- **Problem to work on**:
What you return should be the full listing, copied exactly and stripped of its pictures.

▼

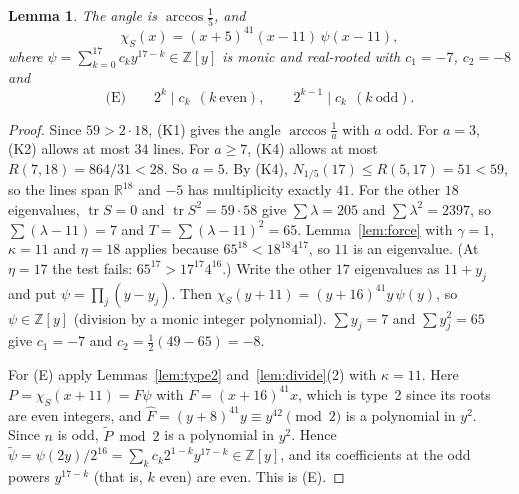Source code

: \documentclass[11pt]{article}
\newtheorem{lemma}[theorem]{Lemma}
\theoremstyle{definition}
\newcommand{\Z}{\mathbb{Z}}
\newcommand{\R}{\mathbb{R}}
\newcommand{\tr}{\operatorname{tr}}
\begin{document}
\begin{lemma}\label{lem:59red}
The angle is $\arccos\frac15$, and
\[
\chi_S(x)=(x+5)^{41}(x-11)\,\psi(x-11),
\]
where $\psi=\sum_{k=0}^{17}c_ky^{17-k}\in\Z[y]$ is monic and real-rooted with $c_1=-7$, $c_2=-8$ and
\[
\text{(E)}\qquad 2^{k}\mid c_k\ \ (k\ \text{even}),\qquad 2^{k-1}\mid c_k\ \ (k\ \text{odd}).
\]
\end{lemma}
\begin{proof}
Since $59>2\cdot18$, (K1) gives the angle $\arccos\frac1a$ with $a$ odd. For $a=3$, (K2) allows at
most $34$ lines. For $a\ge7$, (K4) allows at most $R(7,18)=864/31<28$. So $a=5$. By (K4),
$N_{1/5}(17)\le R(5,17)=51<59$, so the lines span $\R^{18}$ and $-5$ has multiplicity exactly $41$. For
the other $18$ eigenvalues, $\tr S=0$ and $\tr S^2=59\cdot58$ give $\sum\lambda=205$ and
$\sum\lambda^2=2397$, so $\sum(\lambda-11)=7$ and $T=\sum(\lambda-11)^2=65$.
Lemma~\ref{lem:force} with $\gamma=1$, $\kappa=11$ and $\eta=18$ applies because
$65^{18}<18^{18}4^{17}$, so $11$ is an eigenvalue. (At $\eta=17$ the test fails:
$65^{17}>17^{17}4^{16}$.) Write the other $17$ eigenvalues as $11+y_j$ and put
$\psi=\prod_j(y-y_j)$. Then $\chi_S(y+11)=(y+16)^{41}y\,\psi(y)$, so $\psi\in\Z[y]$ (division by a
monic integer polynomial). $\sum y_j=7$ and $\sum y_j^2=65$ give $c_1=-7$ and
$c_2=\frac12(49-65)=-8$.

For (E) apply Lemmas~\ref{lem:type2} and~\ref{lem:divide}(2) with $\kappa=11$. Here
$P=\chi_S(x+11)=F\psi$ with $F=(x+16)^{41}x$, which is type~2 since its roots are even integers, and
$\widehat F=(y+8)^{41}y\equiv y^{42}\pmod2$ is a polynomial in $y^2$. Since $n$ is odd, $\widetilde P\bmod2$
is a polynomial in $y^2$. Hence $\widetilde\psi=\psi(2y)/2^{16}=\sum_kc_k2^{1-k}y^{17-k}\in\Z[y]$, and its
coefficients at the odd powers $y^{17-k}$ (that is, $k$ even) are even. This is (E).
\end{proof}
\end{document}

▲

- **Exercise output**:
Source code

: \documentclass[11pt]{article}
\newtheorem{lemma}[theorem]{Lemma}
\theoremstyle{definition}
\newcommand{\Z}{\mathbb{Z}}
\newcommand{\R}{\mathbb{R}}
\newcommand{\tr}{\operatorname{tr}}
\begin{document}
\begin{lemma}\label{lem:59red}
The angle is $\arccos\frac15$, and
\[
\chi_S(x)=(x+5)^{41}(x-11)\,\psi(x-11),
\]
where $\psi=\sum_{k=0}^{17}c_ky^{17-k}\in\Z[y]$ is monic and real-rooted with $c_1=-7$, $c_2=-8$ and
\[
\text{(E)}\qquad 2^{k}\mid c_k\ \ (k\ \text{even}),\qquad 2^{k-1}\mid c_k\ \ (k\ \text{odd}).
\]
\end{lemma}
\begin{proof}
Since $59>2\cdot18$, (K1) gives the angle $\arccos\frac1a$ with $a$ odd. For $a=3$, (K2) allows at
most $34$ lines. For $a\ge7$, (K4) allows at most $R(7,18)=864/31<28$. So $a=5$. By (K4),
$N_{1/5}(17)\le R(5,17)=51<59$, so the lines span $\R^{18}$ and $-5$ has multiplicity exactly $41$. For
the other $18$ eigenvalues, $\tr S=0$ and $\tr S^2=59\cdot58$ give $\sum\lambda=205$ and
$\sum\lambda^2=2397$, so $\sum(\lambda-11)=7$ and $T=\sum(\lambda-11)^2=65$.
Lemma~\ref{lem:force} with $\gamma=1$, $\kappa=11$ and $\eta=18$ applies because
$65^{18}<18^{18}4^{17}$, so $11$ is an eigenvalue. (At $\eta=17$ the test fails:
$65^{17}>17^{17}4^{16}$.) Write the other $17$ eigenvalues as $11+y_j$ and put
$\psi=\prod_j(y-y_j)$. Then $\chi_S(y+11)=(y+16)^{41}y\,\psi(y)$, so $\psi\in\Z[y]$ (division by a
monic integer polynomial). $\sum y_j=7$ and $\sum y_j^2=65$ give $c_1=-7$ and
$c_2=\frac12(49-65)=-8$.

For (E) apply Lemmas~\ref{lem:type2} and~\ref{lem:divide}(2) with $\kappa=11$. Here
$P=\chi_S(x+11)=F\psi$ with $F=(x+16)^{41}x$, which is type~2 since its roots are even integers, and
$\widehat F=(y+8)^{41}y\equiv y^{42}\pmod2$ is a polynomial in $y^2$. Since $n$ is odd, $\widetilde P\bmod2$
is a polynomial in $y^2$. Hence $\widetilde\psi=\psi(2y)/2^{16}=\sum_kc_k2^{1-k}y^{17-k}\in\Z[y]$, and its
coefficients at the odd powers $y^{17-k}$ (that is, $k$ even) are even. This is (E).
\end{proof}
\end{document}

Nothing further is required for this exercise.